> [EXERCISE BRIEF] State the number of lines in these records that include the word "real", and add nothing to it.

> [DATA SHOWN]

--- START ---

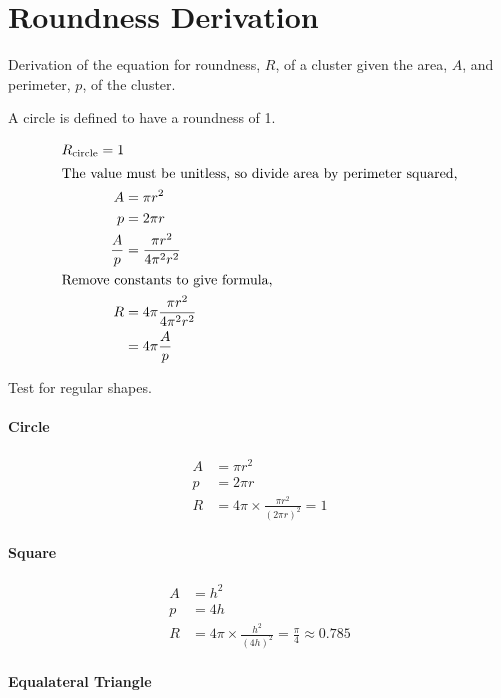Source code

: 
\section{Roundness Derivation}
\label{app:roundness_derivation}

Derivation of the equation for roundness, $R$, of a cluster given the area,
$A$, and perimeter, $p$, of the cluster.

A circle is defined to have a roundness of 1.

\begin{align}
	R_\textrm{circle} = 1 \\
\intertext{The value must be unitless, so divide area by perimeter squared,}
	A &= \pi r^2 \\
	p &= 2\pi r \\
	\frac{A}{p} &= \frac{\pi r^2}{4\pi^2 r^2} \\
\intertext{Remove constants to give formula,}
	R &= 4\pi\frac{\pi r^2}{4\pi^2 r^2} \\
		&= 4\pi \frac{A}{p}
\end{align}

Test for regular shapes.

\paragraph{Circle}
\label{par:circle}

\begin{align}
	A &= \pi r^2 \\
	p &= 2\pi r \\
	R &= 4\pi \times \frac{\pi r^2}{(2\pi r)^2} = 1
\end{align}

\paragraph{Square}
\label{par:square}

\begin{align}
	A &= h^2 \\
	p &= 4h \\
	R &= 4\pi \times \frac{h^2}{(4h)^2} = \frac{\pi}{4} \approx 0.785
\end{align}

\paragraph{Equalateral Triangle}
\label{par:equalateral_triangle}


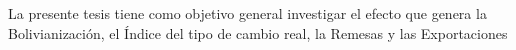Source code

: \begin{Resumen}
La presente tesis tiene como objetivo general investigar el efecto que genera la Bolivianización, el Índice del tipo de cambio real, la Remesas y las Exportaciones 


\end{Resumen}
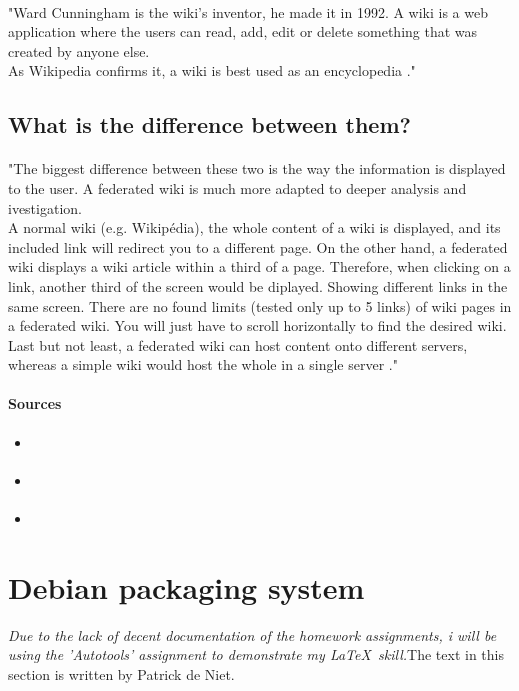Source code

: \documentclass[10pt,a4paper]{article}
\begin{document}
\paragraph{}"Ward Cunningham is the wiki's inventor, he made it in 1992.
A wiki is a web application where the users can read, add, edit or delete something that was created by anyone else.\\
As Wikipedia confirms it, a wiki is best used as an encyclopedia \cite{floref3}."\cite{floref1}

\subsection{What is the difference between them?}
\paragraph{}"The biggest difference between these two is the way the information is displayed to the user. A federated wiki is much more adapted to deeper analysis and ivestigation.\\
A normal wiki (e.g. Wikipédia), the whole content of a wiki is displayed, and its included link will redirect you to a different page. On the other hand, a federated wiki displays a wiki article within a third of a page. Therefore, when clicking on a link, another third of the screen would be diplayed. Showing different links in the same screen. There are no found limits (tested only up to 5 links) of wiki pages in a federated wiki. You will just have to scroll horizontally to find the desired wiki.\\
Last but not least, a federated wiki can host content onto different servers, whereas a simple wiki would host the whole in a single server \cite{floref1}\cite{floref3}."\cite{floref1}

\paragraph{Sources}
\begin{itemize}
\item \cite{floref1}
\item \cite{floref2} 
\item \cite{floref3}
\end{itemize}


\newpage
\section{Debian packaging system}
\textit{Due to the lack of decent documentation of the homework assignments, i will be using the 'Autotools' assignment to demonstrate my \LaTeX\ \cite{patref1}skill.}The text in this section is written by Patrick de Niet.
\end{document}
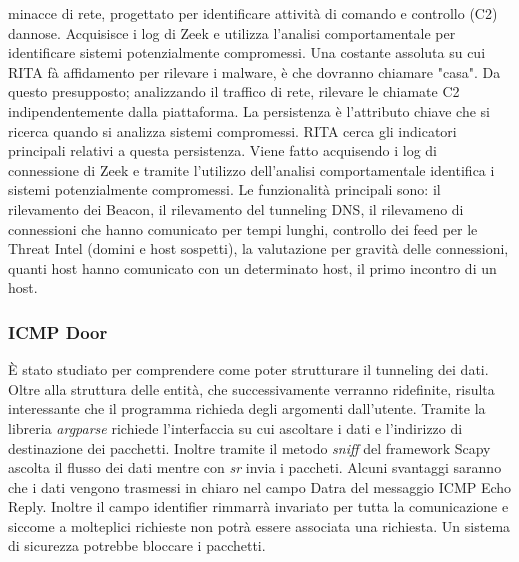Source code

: \begin{frame}
minacce di rete, progettato per identificare attività 
di comando e controllo (C2) dannose. Acquisisce i log 
di Zeek e utilizza l'analisi comportamentale per 
identificare sistemi potenzialmente compromessi. 
\vspace{1ex} \newline 
Una costante assoluta su cui RITA fà affidamento per rilevare i malware, è che dovranno chiamare "casa". 
Da questo presupposto; analizzando il traffico di rete, rilevare le chiamate C2 indipendentemente dalla piattaforma. 
La persistenza è l'attributo chiave che si ricerca quando si analizza sistemi compromessi. 
RITA cerca gli indicatori principali relativi a questa persistenza. 
Viene fatto acquisendo i log di connessione di Zeek e tramite l'utilizzo dell'analisi comportamentale 
identifica i sistemi potenzialmente compromessi. 
\vspace{2ex} \newline 
Le funzionalità principali sono: 
il rilevamento dei Beacon, il rilevamento del tunneling DNS, il rilevameno di connessioni che hanno comunicato per tempi lunghi, 
controllo dei feed per le Threat Intel (domini e host sospetti), la valutazione per gravità delle connessioni, quanti host hanno comunicato 
con un determinato host, il primo incontro di un host. 
\end{frame} 
%
\begin{frame}
\frametitle{ICMP Door}
\MakeUppercase{è} stato studiato per comprendere come 
poter strutturare il tunneling dei dati. 
Oltre alla struttura delle entità, che successivamente 
verranno ridefinite, risulta interessante che il 
programma richieda degli argomenti dall'utente. 
Tramite la libreria \textit{argparse} richiede 
l'interfaccia su cui ascoltare i dati e l'indirizzo 
di destinazione dei pacchetti. 
Inoltre tramite il metodo \textit{sniff} del framework 
Scapy ascolta il flusso dei dati mentre  con \textit{sr} 
invia i paccheti. 
\vspace{2ex} \newline 
Alcuni svantaggi saranno che i dati vengono trasmessi in chiaro 
nel campo Datra del messaggio ICMP Echo Reply. Inoltre 
il campo identifier rimmarrà invariato per tutta la 
comunicazione e siccome a molteplici richieste non 
potrà essere associata una richiesta. Un sistema di sicurezza 
potrebbe bloccare i pacchetti. 
\end{frame}
%
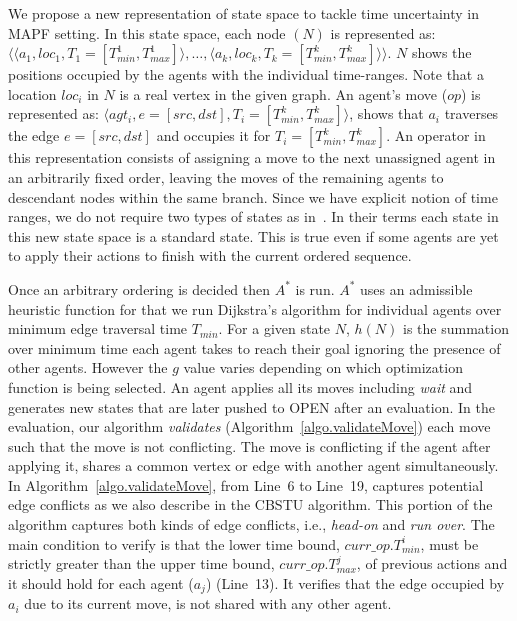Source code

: \documentclass{article}
\begin{document}
We propose a new representation of state space to tackle time uncertainty in MAPF setting. In this state space, each node $(N)$ is represented as: $\langle\langle a_1, loc_1, T_1 = [T^{1}_{min}, T^1_{max}]\rangle, \ldots ,\langle a_k, loc_k, T_k = [T^{k}_{min}, T^k_{max}]\rangle\rangle$. 
$N$ shows the positions occupied by the agents with the individual time-ranges.
%
Note that a location $loc_i$ in $N$ is a real vertex in the given graph. 
%
An agent's move ($op$) is represented as: $\langle agt_i, e = [src, dst], T_i = [T^{k}_{min}, T^k_{max}]\rangle$, shows that $a_i$ traverses the edge $e = [src, dst]$ and occupies it for $T_i = [T^{k}_{min}, T^k_{max}]$.
%
%
%
An operator in this representation consists of assigning a move to the next unassigned agent in an arbitrarily fixed order, leaving the moves of the remaining agents to descendant nodes within the same branch. 
Since we have explicit notion of time ranges, we do not require two types of states as in~\cite{Standley10}. In their terms each state in this new state space is a standard state. This is true even if some agents are yet to apply their actions to finish with the current ordered sequence. 
%

%

Once an arbitrary ordering is decided then $A^*$ is run. $A^*$ uses an admissible heuristic function for that we run Dijkstra's algorithm for individual agents over minimum edge traversal time $T_{min}$. 
For a given state $N$, $h(N)$ is the summation over minimum time each agent takes to reach their goal ignoring the presence of other agents. 
However the $g$ value varies depending on which optimization function is being selected.
An agent applies all its moves including \emph{wait} and generates new states that are later pushed to OPEN after an evaluation. In the evaluation, our algorithm \emph{validates} (Algorithm~\ref{algo.validateMove}) each move such that the move is not conflicting. The move is conflicting if the agent after applying it, shares a common vertex or edge with another agent simultaneously. 
In Algorithm~\ref{algo.validateMove}, from Line~6 to Line~19, captures potential edge conflicts as we also describe in the CBSTU algorithm. This portion of the algorithm captures both kinds of edge conflicts, i.e., \textit{head-on} and \textit{run over}. 
The main condition to verify is that the lower time bound, $curr\_op.T^i_{min}$, must be strictly greater than the upper time bound, $curr\_op.T^j_{max}$, of previous actions and it should hold for each agent ($a_j$) (Line~13). It  verifies that the edge occupied by $a_i$ due to its current move, is not shared with any other agent.  
\end{document}
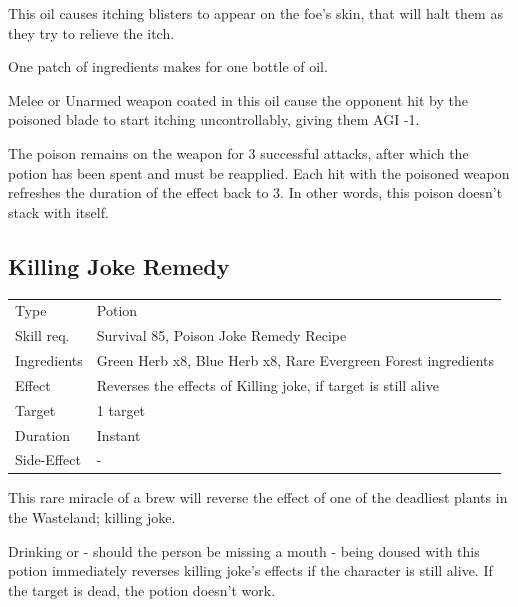 \documentclass[11pt,a4paper,twocolumn]{book}
\begin{document}
\medskip

This oil causes itching blisters to appear on the foe's skin, that will halt them as they try to relieve the itch.

One patch of ingredients makes for one bottle of oil.

Melee or Unarmed weapon coated in this oil cause the opponent hit by the poisoned blade to start itching uncontrollably, giving them AGI -1.

The poison remains on the weapon for 3 successful attacks, after which the potion has been spent and must be reapplied. Each hit with the poisoned weapon refreshes the duration of the effect back to 3. In other words, this poison doesn't stack with itself.


\subsection*{Killing Joke Remedy}
{
	\begin{tabu} to 75mm{| X[l,4] | X[l,8] |}
		\hline
		Type 			& Potion 															\\
        Skill req.	    & Survival 85, Poison Joke Remedy Recipe 							\\
        Ingredients     & Green Herb x8, Blue Herb x8, Rare Evergreen Forest ingredients	\\
        Effect     		& Reverses the effects of Killing joke, if target is still alive 	\\
        Target      	& 1 target															\\
        Duration  		& Instant	 														\\
        Side-Effect     & -																	\\ \hline
	\end{tabu}
		
}

\medskip

This rare miracle of a brew will reverse the effect of one of the deadliest plants in the Wasteland; killing joke.

Drinking or -  should the person be missing a mouth - being doused with this potion immediately reverses killing joke's effects if the character is still alive. If the target is dead, the potion doesn't work.
\end{document}
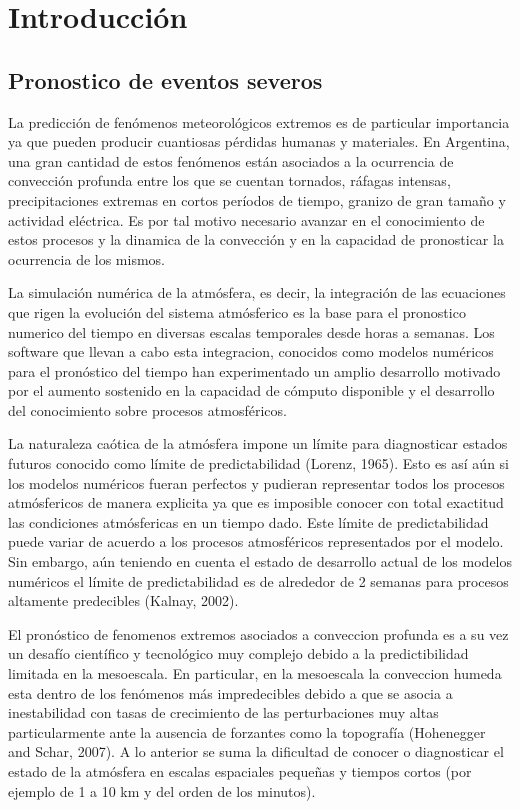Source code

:\documentclass[12pt,oneside,a4paper]{reedthesis}
\begin{document}
\hypertarget{introducciuxf3n}{%
\chapter{Introducción}\label{introducciuxf3n}}

\hypertarget{pronostico-de-eventos-severos}{%
\section{Pronostico de eventos severos}\label{pronostico-de-eventos-severos}}

La predicción de fenómenos meteorológicos extremos es de particular importancia ya que pueden producir cuantiosas pérdidas humanas y materiales. En Argentina, una gran cantidad de estos fenómenos están asociados a la ocurrencia de convección profunda entre los que se cuentan tornados, ráfagas intensas, precipitaciones extremas en cortos períodos de tiempo, granizo de gran tamaño y actividad eléctrica. Es por tal motivo necesario avanzar en el conocimiento de estos procesos y la dinamica de la convección y en la capacidad de pronosticar la ocurrencia de los mismos.

La simulación numérica de la atmósfera, es decir, la integración de las ecuaciones que rigen la evolución del sistema atmósferico es la base para el pronostico numerico del tiempo en diversas escalas temporales desde horas a semanas. Los software que llevan a cabo esta integracion, conocidos como modelos numéricos para el pronóstico del tiempo han experimentado un amplio desarrollo motivado por el aumento sostenido en la capacidad de cómputo disponible y el desarrollo del conocimiento sobre procesos atmosféricos.

La naturaleza caótica de la atmósfera impone un límite para diagnosticar estados futuros conocido como límite de predictabilidad (Lorenz, 1965). Esto es así aún si los modelos numéricos fueran perfectos y pudieran representar todos los procesos atmósfericos de manera explicita ya que es imposible conocer con total exactitud las condiciones atmósfericas en un tiempo dado. Este límite de predictabilidad puede variar de acuerdo a los procesos atmosféricos representados por el modelo. Sin embargo, aún teniendo en cuenta el estado de desarrollo actual de los modelos numéricos el límite de predictabilidad es de alrededor de 2 semanas para procesos altamente predecibles (Kalnay, 2002).

El pronóstico de fenomenos extremos asociados a conveccion profunda es a su vez un desafío científico y tecnológico muy complejo debido a la predictibilidad limitada en la mesoescala. En particular, en la mesoescala la conveccion humeda esta dentro de los fenómenos más impredecibles debido a que se asocia a inestabilidad con tasas de crecimiento de las perturbaciones muy altas particularmente ante la ausencia de forzantes como la topografía (Hohenegger and Schar, 2007). A lo anterior se suma la dificultad de conocer o diagnosticar el estado de la atmósfera en escalas espaciales pequeñas y tiempos cortos (por ejemplo de 1 a 10 km y del orden de los minutos).
\end{document}
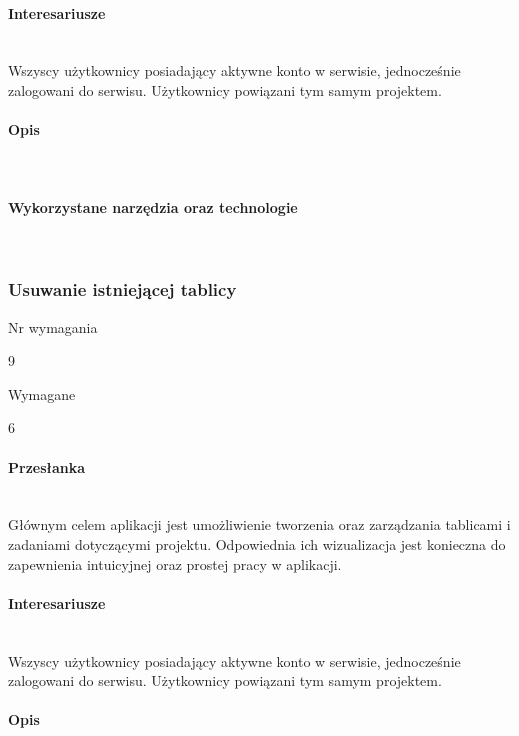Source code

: \documentclass[eng,printmode]{mgr}
\begin{document}
\paragraph{Interesariusze}\ \\
Wszyscy użytkownicy posiadający aktywne konto w serwisie, jednocześnie zalogowani do serwisu. Użytkownicy powiązani tym samym projektem.

\paragraph{Opis}\ \\

\paragraph{Wykorzystane narzędzia oraz technologie}\ \\
\newpage

\subsubsection{Usuwanie istniejącej tablicy}
\begin{labeling}{Nr wymagania}
\item [Nr wymagania:] 9
\item [Typ:] Wymagane
\item [Powiązania:] 6
\end{labeling}

\paragraph{Przesłanka}\ \\
Głównym celem aplikacji jest umożliwienie tworzenia oraz zarządzania tablicami i zadaniami dotyczącymi projektu. Odpowiednia ich wizualizacja jest konieczna do zapewnienia intuicyjnej oraz prostej pracy w aplikacji.

\paragraph{Interesariusze}\ \\
Wszyscy użytkownicy posiadający aktywne konto w serwisie, jednocześnie zalogowani do serwisu. Użytkownicy powiązani tym samym projektem.

\paragraph{Opis}\ \\
\newpage
\end{document}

--- END ---

> [REPLY] 2